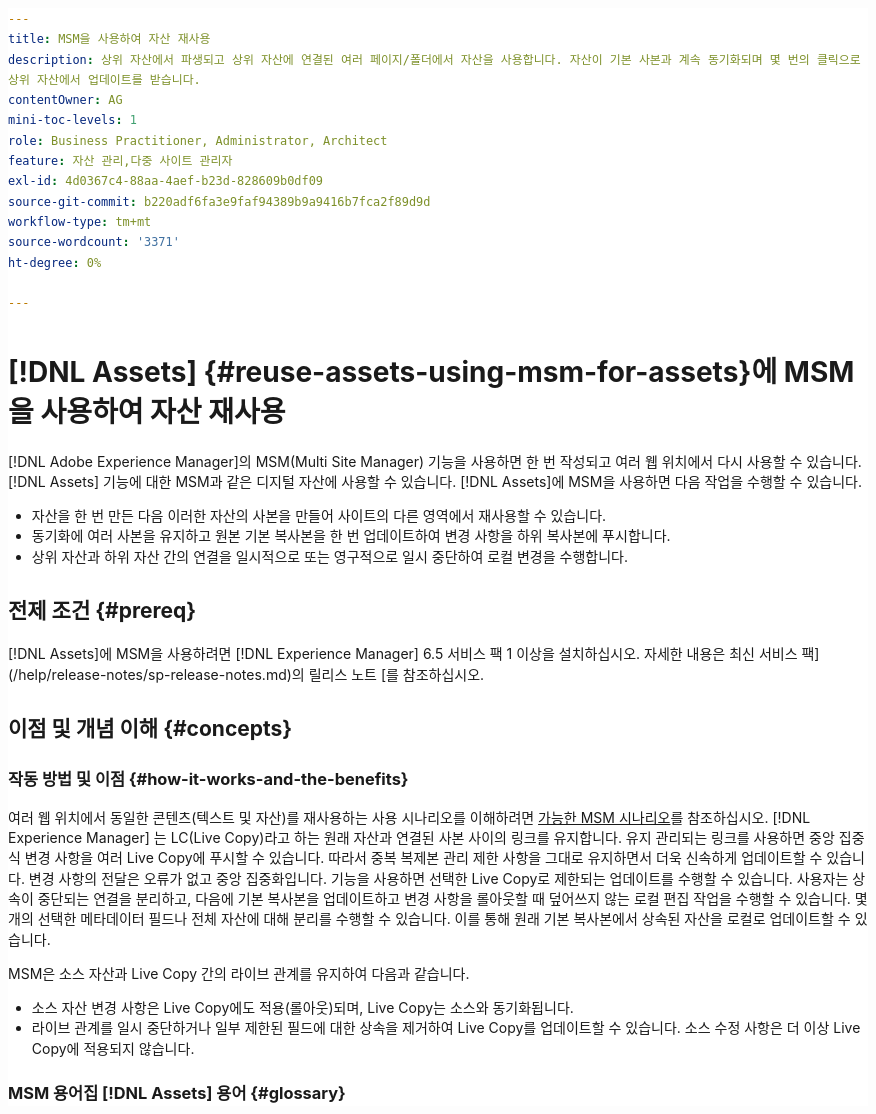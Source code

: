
 ```yaml
---
title: MSM을 사용하여 자산 재사용
description: 상위 자산에서 파생되고 상위 자산에 연결된 여러 페이지/폴더에서 자산을 사용합니다. 자산이 기본 사본과 계속 동기화되며 몇 번의 클릭으로 상위 자산에서 업데이트를 받습니다.
contentOwner: AG
mini-toc-levels: 1
role: Business Practitioner, Administrator, Architect
feature: 자산 관리,다중 사이트 관리자
exl-id: 4d0367c4-88aa-4aef-b23d-828609b0df09
source-git-commit: b220adf6fa3e9faf94389b9a9416b7fca2f89d9d
workflow-type: tm+mt
source-wordcount: '3371'
ht-degree: 0%

---
```


# [!DNL Assets] {#reuse-assets-using-msm-for-assets}에 MSM을 사용하여 자산 재사용

[!DNL Adobe Experience Manager]의 MSM(Multi Site Manager) 기능을 사용하면 한 번 작성되고 여러 웹 위치에서 다시 사용할 수 있습니다. [!DNL Assets] 기능에 대한 MSM과 같은 디지털 자산에 사용할 수 있습니다. [!DNL Assets]에 MSM을 사용하면 다음 작업을 수행할 수 있습니다.

* 자산을 한 번 만든 다음 이러한 자산의 사본을 만들어 사이트의 다른 영역에서 재사용할 수 있습니다.
* 동기화에 여러 사본을 유지하고 원본 기본 복사본을 한 번 업데이트하여 변경 사항을 하위 복사본에 푸시합니다.
* 상위 자산과 하위 자산 간의 연결을 일시적으로 또는 영구적으로 일시 중단하여 로컬 변경을 수행합니다.

## 전제 조건 {#prereq}

[!DNL Assets]에 MSM을 사용하려면 [!DNL Experience Manager] 6.5 서비스 팩 1 이상을 설치하십시오. 자세한 내용은 최신 서비스 팩](/help/release-notes/sp-release-notes.md)의 릴리스 노트 [를 참조하십시오.

## 이점 및 개념 이해 {#concepts}

### 작동 방법 및 이점 {#how-it-works-and-the-benefits}

여러 웹 위치에서 동일한 콘텐츠(텍스트 및 자산)를 재사용하는 사용 시나리오를 이해하려면 [가능한 MSM 시나리오](/help/sites-administering/msm.md)를 참조하십시오. [!DNL Experience Manager] 는 LC(Live Copy)라고 하는 원래 자산과 연결된 사본 사이의 링크를 유지합니다. 유지 관리되는 링크를 사용하면 중앙 집중식 변경 사항을 여러 Live Copy에 푸시할 수 있습니다. 따라서 중복 복제본 관리 제한 사항을 그대로 유지하면서 더욱 신속하게 업데이트할 수 있습니다. 변경 사항의 전달은 오류가 없고 중앙 집중화입니다. 기능을 사용하면 선택한 Live Copy로 제한되는 업데이트를 수행할 수 있습니다. 사용자는 상속이 중단되는 연결을 분리하고, 다음에 기본 복사본을 업데이트하고 변경 사항을 롤아웃할 때 덮어쓰지 않는 로컬 편집 작업을 수행할 수 있습니다. 몇 개의 선택한 메타데이터 필드나 전체 자산에 대해 분리를 수행할 수 있습니다. 이를 통해 원래 기본 복사본에서 상속된 자산을 로컬로 업데이트할 수 있습니다.

MSM은 소스 자산과 Live Copy 간의 라이브 관계를 유지하여 다음과 같습니다.

* 소스 자산 변경 사항은 Live Copy에도 적용(롤아웃)되며, Live Copy는 소스와 동기화됩니다.
* 라이브 관계를 일시 중단하거나 일부 제한된 필드에 대한 상속을 제거하여 Live Copy를 업데이트할 수 있습니다. 소스 수정 사항은 더 이상 Live Copy에 적용되지 않습니다.

### MSM 용어집 [!DNL Assets] 용어 {#glossary}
----
▶ **Task statement**
Filter the records above for lines with "help".

▶ **Result of the exercise**
[!DNL Assets]에 MSM을 사용하려면 [!DNL Experience Manager] 6.5 서비스 팩 1 이상을 설치하십시오. 자세한 내용은 최신 서비스 팩](/help/release-notes/sp-release-notes.md)의 릴리스 노트 [를 참조하십시오.
여러 웹 위치에서 동일한 콘텐츠(텍스트 및 자산)를 재사용하는 사용 시나리오를 이해하려면 [가능한 MSM 시나리오](/help/sites-administering/msm.md)를 참조하십시오. [!DNL Experience Manager] 는 LC(Live Copy)라고 하는 원래 자산과 연결된 사본 사이의 링크를 유지합니다. 유지 관리되는 링크를 사용하면 중앙 집중식 변경 사항을 여러 Live Copy에 푸시할 수 있습니다. 따라서 중복 복제본 관리 제한 사항을 그대로 유지하면서 더욱 신속하게 업데이트할 수 있습니다. 변경 사항의 전달은 오류가 없고 중앙 집중화입니다. 기능을 사용하면 선택한 Live Copy로 제한되는 업데이트를 수행할 수 있습니다. 사용자는 상속이 중단되는 연결을 분리하고, 다음에 기본 복사본을 업데이트하고 변경 사항을 롤아웃할 때 덮어쓰지 않는 로컬 편집 작업을 수행할 수 있습니다. 몇 개의 선택한 메타데이터 필드나 전체 자산에 대해 분리를 수행할 수 있습니다. 이를 통해 원래 기본 복사본에서 상속된 자산을 로컬로 업데이트할 수 있습니다.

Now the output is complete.